Reaksi peradangan merupakan reaksi defensif (pertahanan diri) sebagai respon
terhadap cedera berupa reaksi vaskular yang hasilnya merupakan pengiriman cairan, zat-zat
yang terlarut dan sel-sel dari sirkulasi darah ke jaringan-jaringan interstitial pada daerah
cedera atau nekrosis. Peradangan dapat juga dimasukkan dalam suatu reaksi non spesifik, dari
hospes terhadap infeksi. Hasil reaksi peradangan adalah netralisasi dan pembuangan agen
penyerang, penghancuran jaringan nekrosis, dan pembentukan keadaan yang dibutuhkan
untuk perbaikan dan pemulihan.
Inflamasi merupakan rangkaian reaksi yang menyebabkan musnahnya agen yang
membahayakan jaringan atau mencegah agen ini menyebar lebih luas sehingga
mengakibatkan jaringan yang cedera diperbaharui atau di ganti dengan jaringan baru.
(Patologi FKUI)
2.2 Sel – Sel Inflamasi
Sel polimorfonukleus netrofil (mikrofag) terdiri dari leukosit polimorfonukleus
(netrofil, eosinofil, basofil) :
o Netrofil : Utama untuk fagositosis. Dibantu zat-zat anti, mempererat kontak
leukosit
o Basofil : Pertahanan pertama karena dapat migrasi dengan segera dan dalam
jumlah yang besar. Tidak berdaya pada kuman-kuman tertentu seperti tuberculosis
o Eosinofil : Jumlahnya bertambah dalam keadaan alergi, asthma, hipersensitif
terhadap kedatangan parasit terutama cacing. Khemoktasis dan fagositosis lebih
rendah dari netrofil
Sel fagositik besar berinti bulat (makrofag)

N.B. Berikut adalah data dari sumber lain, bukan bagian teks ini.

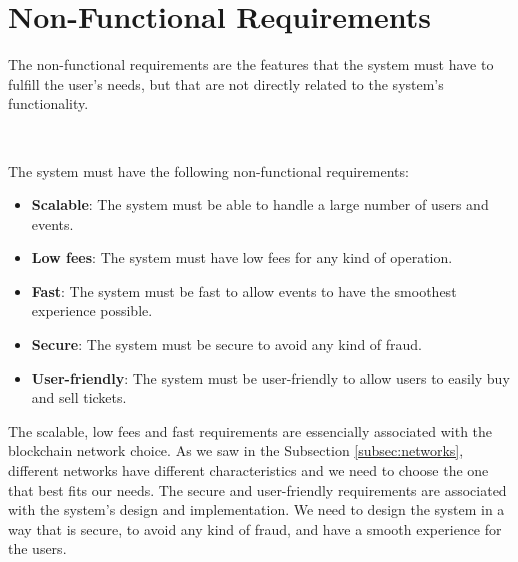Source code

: \section{Non-Functional Requirements}
\label{sec:non_functional_requirements}

The non-functional requirements are the features that the system must have to fulfill the user's needs, but that are not directly related to the system's functionality.

~

The system must have the following non-functional requirements:
\begin{itemize}
    \item \textbf{Scalable}: The system must be able to handle a large number of users and events.
    \item \textbf{Low fees}: The system must have low fees for any kind of operation.
    \item \textbf{Fast}: The system must be fast to allow events to have the smoothest experience possible.
    \item \textbf{Secure}: The system must be secure to avoid any kind of fraud.
    \item \textbf{User-friendly}: The system must be user-friendly to allow users to easily buy and sell tickets.
\end{itemize}

The scalable, low fees and fast requirements are essencially associated with the blockchain network choice. As we saw in the Subsection \ref{subsec:networks}, different networks have different characteristics and we need to choose the one that best fits our needs.
The secure and user-friendly requirements are associated with the system's design and implementation. We need to design the system in a way that is secure, to avoid any kind of fraud, and have a smooth experience for the users.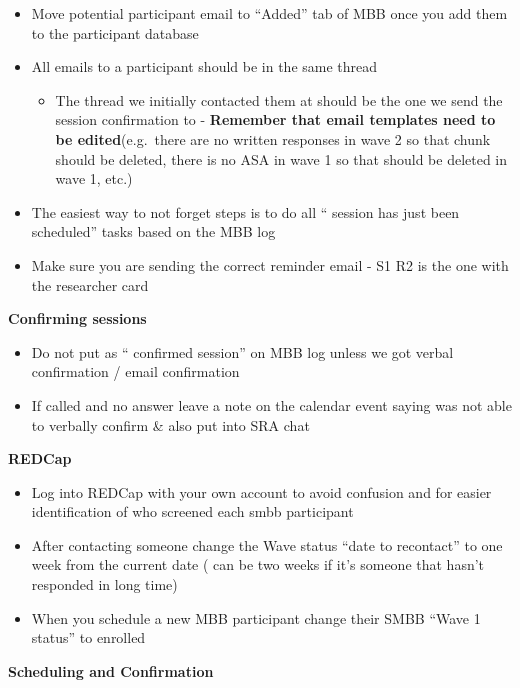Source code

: \documentclass[]{book}
\providecommand{\tightlist}{%
  \setlength{\itemsep}{0pt}\setlength{\parskip}{0pt}}
\begin{document}
\begin{itemize}
\tightlist
\item
  Move potential participant email to ``Added'' tab of MBB once you add them to the participant database
\item
  All emails to a participant should be in the same thread

  \begin{itemize}
  \tightlist
  \item
    The thread we initially contacted them at should be the one we send the session confirmation to - \textbf{Remember that email templates need to be edited}(e.g.~there are no written responses in wave 2 so that chunk should be deleted, there is no ASA in wave 1 so that should be deleted in wave 1, etc.)
  \end{itemize}
\item
  The easiest way to not forget steps is to do all `` session has just been scheduled'' tasks based on the MBB log
\item
  Make sure you are sending the correct reminder email - S1 R2 is the one with the researcher card
\end{itemize}

\textbf{Confirming sessions}

\begin{itemize}
\tightlist
\item
  Do not put as `` confirmed session'' on MBB log unless we got verbal confirmation / email confirmation
\item
  If called and no answer leave a note on the calendar event saying was not able to verbally confirm \& also put into SRA chat
\end{itemize}

\textbf{REDCap}

\begin{itemize}
\tightlist
\item
  Log into REDCap with your own account to avoid confusion and for easier identification of who screened each smbb participant
\item
  After contacting someone change the Wave status ``date to recontact'' to one week from the current date ( can be two weeks if it's someone that hasn't responded in long time)
\item
  When you schedule a new MBB participant change their SMBB ``Wave 1 status'' to enrolled
\end{itemize}

\textbf{Scheduling and Confirmation}
\end{document}
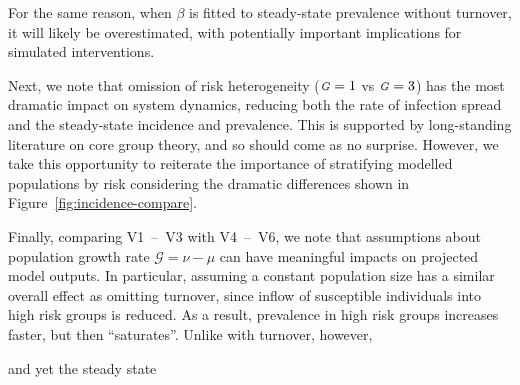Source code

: \documentclass[10pt]{article}
\numberwithin{equation}{section}
\newcommand{\N}{{\mbox{\footnotesize{\textit{N}}}}}
\newcommand{\G}{{\mbox{\footnotesize{\textit{G}}}}}
\newcommand{\fig}[1]{Figure~\ref{#1}}
\begin{document}
For the same reason, when $\beta$ is fitted to steady-state prevalence without turnover,
it will likely be overestimated,
with potentially important implications for simulated interventions.
\par
Next, we note that omission of risk heterogeneity ($\G = 1$ vs $\G = 3$)
has the most dramatic impact on system dynamics,
reducing both the rate of infection spread and the steady-state incidence and prevalence.
This is supported by long-standing literature on core group theory,
and so should come as no surprise.
However, we take this opportunity to reiterate the importance of
stratifying modelled populations by risk
considering the dramatic differences shown in \fig{fig:incidence-compare}.
\par
Finally, comparing V1~--~V3 with V4~--~V6, we note that
assumptions about population growth rate $\mathcal{G} = \nu - \mu$
can have meaningful impacts on projected model outputs.
In particular, assuming a constant population size
has a similar overall effect as omitting turnover,
since inflow of susceptible individuals into high risk groups is reduced.
As a result, prevalence in high risk groups increases faster,
but then ``saturates''.
Unlike with turnover, however,

and yet the steady state
\end{document}

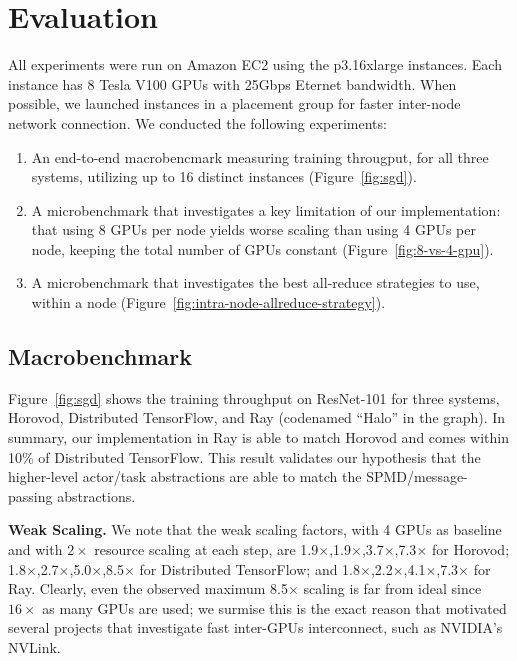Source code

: 
\section{Evaluation}
All experiments were run on Amazon EC2 using the p3.16xlarge instances.  Each instance has 8 Tesla V100 GPUs with 25Gbps Eternet bandwidth.  When possible, we launched instances in a placement group for faster inter-node network connection.  We conducted the following experiments:

\begin{enumerate}
    \item An end-to-end macrobencmark measuring training througput, for all three systems, utilizing up to 16 distinct instances (Figure~\ref{fig:sgd}).
    \item A microbenchmark that investigates a key limitation of our implementation: that using 8 GPUs per node yields worse scaling than using 4 GPUs per node, keeping the total number of GPUs constant (Figure~\ref{fig:8-vs-4-gpu}).
    \item A microbenchmark that investigates the best all-reduce strategies to use, within a node (Figure~\ref{fig:intra-node-allreduce-strategy}).
\end{enumerate}


\subsection{Macrobenchmark}
Figure~\ref{fig:sgd} shows the training throughput on ResNet-101 for three systems, Horovod, Distributed TensorFlow, and Ray (codenamed ``Halo'' in the graph).  In summary, our implementation in Ray is able to match Horovod and comes within 10\% of Distributed TensorFlow.  This result validates our hypothesis that the higher-level actor/task abstractions are able to match the SPMD/message-passing abstractions.

{\bf Weak Scaling.}  We note that the weak scaling factors, with 4 GPUs as baseline and with $2\times$ resource scaling at each step, are 1.9$\times$,1.9$\times$,3.7$\times$,7.3$\times$ for Horovod;
1.8$\times$,2.7$\times$,5.0$\times$,8.5$\times$ for Distributed TensorFlow;
and
1.8$\times$,2.2$\times$,4.1$\times$,7.3$\times$ for Ray.  Clearly, even the observed maximum 8.5$\times$ scaling  is far from ideal since $16\times$ as many GPUs are used; we surmise this is the exact reason that motivated several projects that investigate fast inter-GPUs interconnect, such as  NVIDIA's NVLink.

o Dalam darah : Monosit (sebagian juga dari jaringan)
o Dalam jaringan : Makrofag, histiosit, sel kurrer, sel retikuendotel, sel datia.
o Sel kupffer: makrofag yang melapisi sinus-sinus pada hati, daya fagosit sangat
besar sehingga darah yang melalui hati steril
o Sel retikuendotel: sel yang melapisi sinus-sinus kelenjar getah bening, sumsum
tulang dan limpa
o Sel datia: sel besar berinti banyak, perubahan dari makrofag pada keadaan-
keadaan tertentu,Beberapa sel bersatu krn pembelahan inti yang tidak disertai
pembelahan protoplasma
o Limfosit: dapat menghasilkan gammaglobulin (bag protein dari zat anti),
Meningkat pada radang menahun.
o Sel plasma: tidak terdapat di dalam darah, membuat gamma globulin yang
berfungsi sebagai zat anti.
Makrofag
Merupakan monosit yang lama hidupnya kurang lebih 1 hari, akan pergi ke daerah
peradangan dikarenakan molekul adhesi dan faktor kemoatraktan dalam jaringan,
monosit akan berubah menjadi makrofag yang jika bersatu membentuk endotelium.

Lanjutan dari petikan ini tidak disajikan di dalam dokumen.